• [Directions for this task]: Print the following entries without any change.

• [Extracted entries]:
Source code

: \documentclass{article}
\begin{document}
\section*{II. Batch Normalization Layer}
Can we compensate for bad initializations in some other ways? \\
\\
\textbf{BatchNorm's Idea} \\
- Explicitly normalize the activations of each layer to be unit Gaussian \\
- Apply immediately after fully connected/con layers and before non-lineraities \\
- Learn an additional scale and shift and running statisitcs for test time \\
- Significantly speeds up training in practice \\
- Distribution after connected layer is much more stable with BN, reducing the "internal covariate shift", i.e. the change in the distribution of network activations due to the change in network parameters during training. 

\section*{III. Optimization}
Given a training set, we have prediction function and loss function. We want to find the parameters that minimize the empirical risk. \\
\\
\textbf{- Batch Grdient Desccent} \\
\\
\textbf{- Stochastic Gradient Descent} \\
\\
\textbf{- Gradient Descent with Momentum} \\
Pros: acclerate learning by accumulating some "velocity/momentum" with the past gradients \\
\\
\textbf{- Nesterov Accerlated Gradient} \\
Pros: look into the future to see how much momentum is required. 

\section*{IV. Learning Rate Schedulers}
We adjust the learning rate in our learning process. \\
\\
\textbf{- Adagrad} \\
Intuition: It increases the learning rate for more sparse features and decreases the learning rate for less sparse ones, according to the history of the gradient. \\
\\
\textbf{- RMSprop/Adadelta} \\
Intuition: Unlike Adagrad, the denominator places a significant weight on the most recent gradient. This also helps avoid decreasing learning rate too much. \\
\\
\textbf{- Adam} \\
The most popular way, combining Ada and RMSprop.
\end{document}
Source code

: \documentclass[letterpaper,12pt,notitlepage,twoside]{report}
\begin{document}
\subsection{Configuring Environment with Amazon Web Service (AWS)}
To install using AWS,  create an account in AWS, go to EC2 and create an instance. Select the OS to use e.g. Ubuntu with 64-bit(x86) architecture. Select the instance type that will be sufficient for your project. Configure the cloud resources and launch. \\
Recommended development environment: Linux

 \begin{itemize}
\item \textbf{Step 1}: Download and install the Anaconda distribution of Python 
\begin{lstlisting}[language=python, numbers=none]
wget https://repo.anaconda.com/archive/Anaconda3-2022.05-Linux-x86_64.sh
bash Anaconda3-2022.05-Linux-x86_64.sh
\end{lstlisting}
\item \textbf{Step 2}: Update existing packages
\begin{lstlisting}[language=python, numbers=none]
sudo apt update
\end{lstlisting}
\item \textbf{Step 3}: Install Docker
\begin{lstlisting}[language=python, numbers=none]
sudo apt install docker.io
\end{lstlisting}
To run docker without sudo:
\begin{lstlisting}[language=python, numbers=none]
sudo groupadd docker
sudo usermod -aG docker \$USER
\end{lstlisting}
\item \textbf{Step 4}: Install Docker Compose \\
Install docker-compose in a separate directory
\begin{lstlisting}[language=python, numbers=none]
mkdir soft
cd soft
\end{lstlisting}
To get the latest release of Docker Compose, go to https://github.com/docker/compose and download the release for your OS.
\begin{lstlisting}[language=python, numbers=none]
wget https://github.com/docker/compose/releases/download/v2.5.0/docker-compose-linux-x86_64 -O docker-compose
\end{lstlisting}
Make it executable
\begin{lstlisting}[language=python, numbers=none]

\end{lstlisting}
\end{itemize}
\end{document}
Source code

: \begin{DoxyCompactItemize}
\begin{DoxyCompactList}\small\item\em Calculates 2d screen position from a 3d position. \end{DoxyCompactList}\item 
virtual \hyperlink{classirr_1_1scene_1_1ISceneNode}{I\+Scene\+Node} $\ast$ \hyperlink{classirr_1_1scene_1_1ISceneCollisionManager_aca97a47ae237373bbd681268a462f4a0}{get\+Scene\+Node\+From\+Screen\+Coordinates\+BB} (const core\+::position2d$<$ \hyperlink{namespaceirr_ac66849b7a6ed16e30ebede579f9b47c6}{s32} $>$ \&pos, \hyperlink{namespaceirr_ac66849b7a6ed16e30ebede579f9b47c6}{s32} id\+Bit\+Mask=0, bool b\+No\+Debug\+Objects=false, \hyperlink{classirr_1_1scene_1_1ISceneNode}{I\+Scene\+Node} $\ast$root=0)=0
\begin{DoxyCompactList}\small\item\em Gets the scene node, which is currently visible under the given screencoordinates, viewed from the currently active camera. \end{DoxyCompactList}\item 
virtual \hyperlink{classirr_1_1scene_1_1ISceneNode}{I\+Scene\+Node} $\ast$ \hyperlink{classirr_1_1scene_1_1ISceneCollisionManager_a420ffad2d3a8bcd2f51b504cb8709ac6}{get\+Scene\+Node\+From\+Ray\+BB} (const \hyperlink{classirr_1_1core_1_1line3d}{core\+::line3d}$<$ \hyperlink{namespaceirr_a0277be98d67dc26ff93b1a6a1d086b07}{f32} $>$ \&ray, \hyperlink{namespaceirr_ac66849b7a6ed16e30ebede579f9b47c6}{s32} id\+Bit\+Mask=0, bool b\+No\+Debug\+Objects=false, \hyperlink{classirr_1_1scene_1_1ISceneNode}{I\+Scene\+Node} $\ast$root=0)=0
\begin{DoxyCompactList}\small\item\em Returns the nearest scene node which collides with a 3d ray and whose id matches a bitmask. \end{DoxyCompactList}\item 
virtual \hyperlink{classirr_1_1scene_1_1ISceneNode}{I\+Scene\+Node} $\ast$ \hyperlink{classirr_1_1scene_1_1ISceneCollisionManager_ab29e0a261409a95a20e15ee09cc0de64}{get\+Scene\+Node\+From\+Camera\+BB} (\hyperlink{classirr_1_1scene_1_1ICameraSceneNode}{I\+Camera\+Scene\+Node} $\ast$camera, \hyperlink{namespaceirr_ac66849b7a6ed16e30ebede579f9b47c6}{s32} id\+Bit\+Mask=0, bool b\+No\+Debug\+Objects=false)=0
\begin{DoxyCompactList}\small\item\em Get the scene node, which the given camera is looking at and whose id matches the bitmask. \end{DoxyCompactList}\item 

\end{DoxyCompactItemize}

• [Answer for this exercise]:
Source code

: \documentclass{article}
\begin{document}
\section*{II. Batch Normalization Layer}
Can we compensate for bad initializations in some other ways? \\
\\
\textbf{BatchNorm's Idea} \\
- Explicitly normalize the activations of each layer to be unit Gaussian \\
- Apply immediately after fully connected/con layers and before non-lineraities \\
- Learn an additional scale and shift and running statisitcs for test time \\
- Significantly speeds up training in practice \\
- Distribution after connected layer is much more stable with BN, reducing the "internal covariate shift", i.e. the change in the distribution of network activations due to the change in network parameters during training. 

\section*{III. Optimization}
Given a training set, we have prediction function and loss function. We want to find the parameters that minimize the empirical risk. \\
\\
\textbf{- Batch Grdient Desccent} \\
\\
\textbf{- Stochastic Gradient Descent} \\
\\
\textbf{- Gradient Descent with Momentum} \\
Pros: acclerate learning by accumulating some "velocity/momentum" with the past gradients \\
\\
\textbf{- Nesterov Accerlated Gradient} \\
Pros: look into the future to see how much momentum is required. 

\section*{IV. Learning Rate Schedulers}
We adjust the learning rate in our learning process. \\
\\
\textbf{- Adagrad} \\
Intuition: It increases the learning rate for more sparse features and decreases the learning rate for less sparse ones, according to the history of the gradient. \\
\\
\textbf{- RMSprop/Adadelta} \\
Intuition: Unlike Adagrad, the denominator places a significant weight on the most recent gradient. This also helps avoid decreasing learning rate too much. \\
\\
\textbf{- Adam} \\
The most popular way, combining Ada and RMSprop.
\end{document}
Source code

: \documentclass[letterpaper,12pt,notitlepage,twoside]{report}
\begin{document}
\subsection{Configuring Environment with Amazon Web Service (AWS)}
To install using AWS,  create an account in AWS, go to EC2 and create an instance. Select the OS to use e.g. Ubuntu with 64-bit(x86) architecture. Select the instance type that will be sufficient for your project. Configure the cloud resources and launch. \\
Recommended development environment: Linux

 \begin{itemize}
\item \textbf{Step 1}: Download and install the Anaconda distribution of Python 
\begin{lstlisting}[language=python, numbers=none]
wget https://repo.anaconda.com/archive/Anaconda3-2022.05-Linux-x86_64.sh
bash Anaconda3-2022.05-Linux-x86_64.sh
\end{lstlisting}
\item \textbf{Step 2}: Update existing packages
\begin{lstlisting}[language=python, numbers=none]
sudo apt update
\end{lstlisting}
\item \textbf{Step 3}: Install Docker
\begin{lstlisting}[language=python, numbers=none]
sudo apt install docker.io
\end{lstlisting}
To run docker without sudo:
\begin{lstlisting}[language=python, numbers=none]
sudo groupadd docker
sudo usermod -aG docker \$USER
\end{lstlisting}
\item \textbf{Step 4}: Install Docker Compose \\
Install docker-compose in a separate directory
\begin{lstlisting}[language=python, numbers=none]
mkdir soft
cd soft
\end{lstlisting}
To get the latest release of Docker Compose, go to https://github.com/docker/compose and download the release for your OS.
\begin{lstlisting}[language=python, numbers=none]
wget https://github.com/docker/compose/releases/download/v2.5.0/docker-compose-linux-x86_64 -O docker-compose
\end{lstlisting}
Make it executable
\begin{lstlisting}[language=python, numbers=none]

\end{lstlisting}
\end{itemize}
\end{document}
Source code

: \begin{DoxyCompactItemize}
\begin{DoxyCompactList}\small\item\em Calculates 2d screen position from a 3d position. \end{DoxyCompactList}\item 
virtual \hyperlink{classirr_1_1scene_1_1ISceneNode}{I\+Scene\+Node} $\ast$ \hyperlink{classirr_1_1scene_1_1ISceneCollisionManager_aca97a47ae237373bbd681268a462f4a0}{get\+Scene\+Node\+From\+Screen\+Coordinates\+BB} (const core\+::position2d$<$ \hyperlink{namespaceirr_ac66849b7a6ed16e30ebede579f9b47c6}{s32} $>$ \&pos, \hyperlink{namespaceirr_ac66849b7a6ed16e30ebede579f9b47c6}{s32} id\+Bit\+Mask=0, bool b\+No\+Debug\+Objects=false, \hyperlink{classirr_1_1scene_1_1ISceneNode}{I\+Scene\+Node} $\ast$root=0)=0
\begin{DoxyCompactList}\small\item\em Gets the scene node, which is currently visible under the given screencoordinates, viewed from the currently active camera. \end{DoxyCompactList}\item 
virtual \hyperlink{classirr_1_1scene_1_1ISceneNode}{I\+Scene\+Node} $\ast$ \hyperlink{classirr_1_1scene_1_1ISceneCollisionManager_a420ffad2d3a8bcd2f51b504cb8709ac6}{get\+Scene\+Node\+From\+Ray\+BB} (const \hyperlink{classirr_1_1core_1_1line3d}{core\+::line3d}$<$ \hyperlink{namespaceirr_a0277be98d67dc26ff93b1a6a1d086b07}{f32} $>$ \&ray, \hyperlink{namespaceirr_ac66849b7a6ed16e30ebede579f9b47c6}{s32} id\+Bit\+Mask=0, bool b\+No\+Debug\+Objects=false, \hyperlink{classirr_1_1scene_1_1ISceneNode}{I\+Scene\+Node} $\ast$root=0)=0
\begin{DoxyCompactList}\small\item\em Returns the nearest scene node which collides with a 3d ray and whose id matches a bitmask. \end{DoxyCompactList}\item 
virtual \hyperlink{classirr_1_1scene_1_1ISceneNode}{I\+Scene\+Node} $\ast$ \hyperlink{classirr_1_1scene_1_1ISceneCollisionManager_ab29e0a261409a95a20e15ee09cc0de64}{get\+Scene\+Node\+From\+Camera\+BB} (\hyperlink{classirr_1_1scene_1_1ICameraSceneNode}{I\+Camera\+Scene\+Node} $\ast$camera, \hyperlink{namespaceirr_ac66849b7a6ed16e30ebede579f9b47c6}{s32} id\+Bit\+Mask=0, bool b\+No\+Debug\+Objects=false)=0
\begin{DoxyCompactList}\small\item\em Get the scene node, which the given camera is looking at and whose id matches the bitmask. \end{DoxyCompactList}\item 

\end{DoxyCompactItemize}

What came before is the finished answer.